### TASK DIRECTIONS:
The answer is a stretch of the material below, returned exactly: the line containing "- Visit: [https://aws.amazon.com](https://aws.amazon.com)", the line containing "## Secure your AWS account root user", and all lines between.

┌──

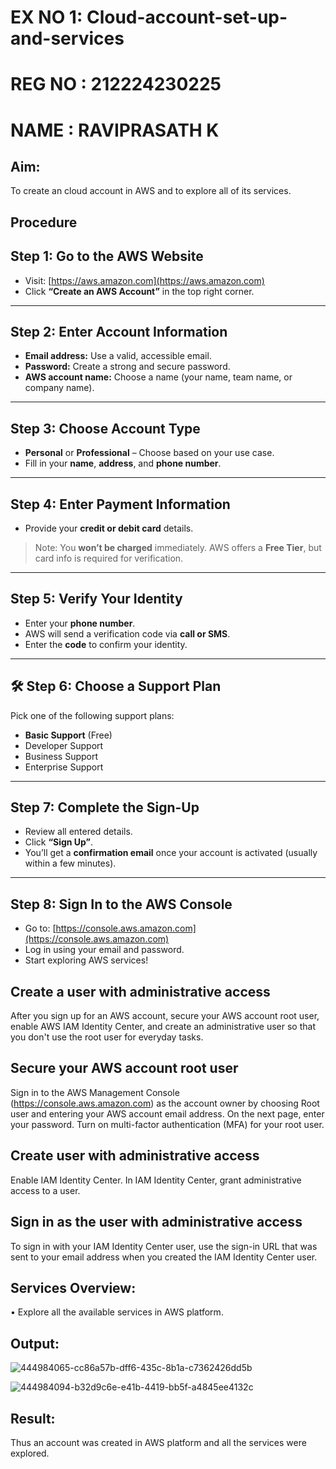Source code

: 
# EX NO 1: Cloud-account-set-up-and-services
# REG NO : 212224230225
# NAME : RAVIPRASATH K

## Aim:

To create an cloud account in AWS and to explore all of its services.

## Procedure

## Step 1: Go to the AWS Website

- Visit: [https://aws.amazon.com](https://aws.amazon.com)
- Click **“Create an AWS Account”** in the top right corner.

---

## Step 2: Enter Account Information

- **Email address:** Use a valid, accessible email.
- **Password:** Create a strong and secure password.
- **AWS account name:** Choose a name (your name, team name, or company name).

---

## Step 3: Choose Account Type

- **Personal** or **Professional** – Choose based on your use case.
- Fill in your **name**, **address**, and **phone number**.

---

## Step 4: Enter Payment Information

- Provide your **credit or debit card** details.

> Note: You **won’t be charged** immediately. AWS offers a **Free Tier**, but card info is required for verification.

---

## Step 5: Verify Your Identity

- Enter your **phone number**.
- AWS will send a verification code via **call or SMS**.
- Enter the **code** to confirm your identity.

---

## 🛠️ Step 6: Choose a Support Plan

Pick one of the following support plans:

- **Basic Support** (Free) 
- Developer Support
- Business Support
- Enterprise Support

---

## Step 7: Complete the Sign-Up

- Review all entered details.
- Click **“Sign Up”**.
- You’ll get a **confirmation email** once your account is activated (usually within a few minutes).

---

## Step 8: Sign In to the AWS Console

- Go to: [https://console.aws.amazon.com](https://console.aws.amazon.com)
- Log in using your email and password.
- Start exploring AWS services!


## Create a user with administrative access
After you sign up for an AWS account, secure your AWS account root user, enable AWS IAM Identity Center, and create an administrative user so that you don't use the root user for everyday tasks.

## Secure your AWS account root user
Sign in to the AWS Management Console (https://console.aws.amazon.com) as the account owner by choosing Root user and entering your AWS account email address. On the next page, enter your password. Turn on multi-factor authentication (MFA) for your root user.

## Create user with administrative access
Enable IAM Identity Center. In IAM Identity Center, grant administrative access to a user.

## Sign in as the user with administrative access
To sign in with your IAM Identity Center user, use the sign-in URL that was sent to your email address when you created the IAM Identity Center user.

## Services Overview:
• Explore all the available services in AWS platform.

## Output:

![444984065-cc86a57b-dff6-435c-8b1a-c7362426dd5b](https://github.com/user-attachments/assets/757fe975-c878-4455-968c-03e9ee47d241)

![444984094-b32d9c6e-e41b-4419-bb5f-a4845ee4132c](https://github.com/user-attachments/assets/7f89cbf3-0cce-43de-8044-d450b337af99)

## Result:

Thus an account was created in AWS platform and all the services were explored.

└──

### ANSWER TO THIS TASK:
- Visit: [https://aws.amazon.com](https://aws.amazon.com)
- Click **“Create an AWS Account”** in the top right corner.

---

## Step 2: Enter Account Information

- **Email address:** Use a valid, accessible email.
- **Password:** Create a strong and secure password.
- **AWS account name:** Choose a name (your name, team name, or company name).

---

## Step 3: Choose Account Type

- **Personal** or **Professional** – Choose based on your use case.
- Fill in your **name**, **address**, and **phone number**.

---

## Step 4: Enter Payment Information

- Provide your **credit or debit card** details.

> Note: You **won’t be charged** immediately. AWS offers a **Free Tier**, but card info is required for verification.

---

## Step 5: Verify Your Identity

- Enter your **phone number**.
- AWS will send a verification code via **call or SMS**.
- Enter the **code** to confirm your identity.

---

## 🛠️ Step 6: Choose a Support Plan

Pick one of the following support plans:

- **Basic Support** (Free) 
- Developer Support
- Business Support
- Enterprise Support

---

## Step 7: Complete the Sign-Up

- Review all entered details.
- Click **“Sign Up”**.
- You’ll get a **confirmation email** once your account is activated (usually within a few minutes).

---

## Step 8: Sign In to the AWS Console

- Go to: [https://console.aws.amazon.com](https://console.aws.amazon.com)
- Log in using your email and password.
- Start exploring AWS services!


## Create a user with administrative access
After you sign up for an AWS account, secure your AWS account root user, enable AWS IAM Identity Center, and create an administrative user so that you don't use the root user for everyday tasks.

## Secure your AWS account root user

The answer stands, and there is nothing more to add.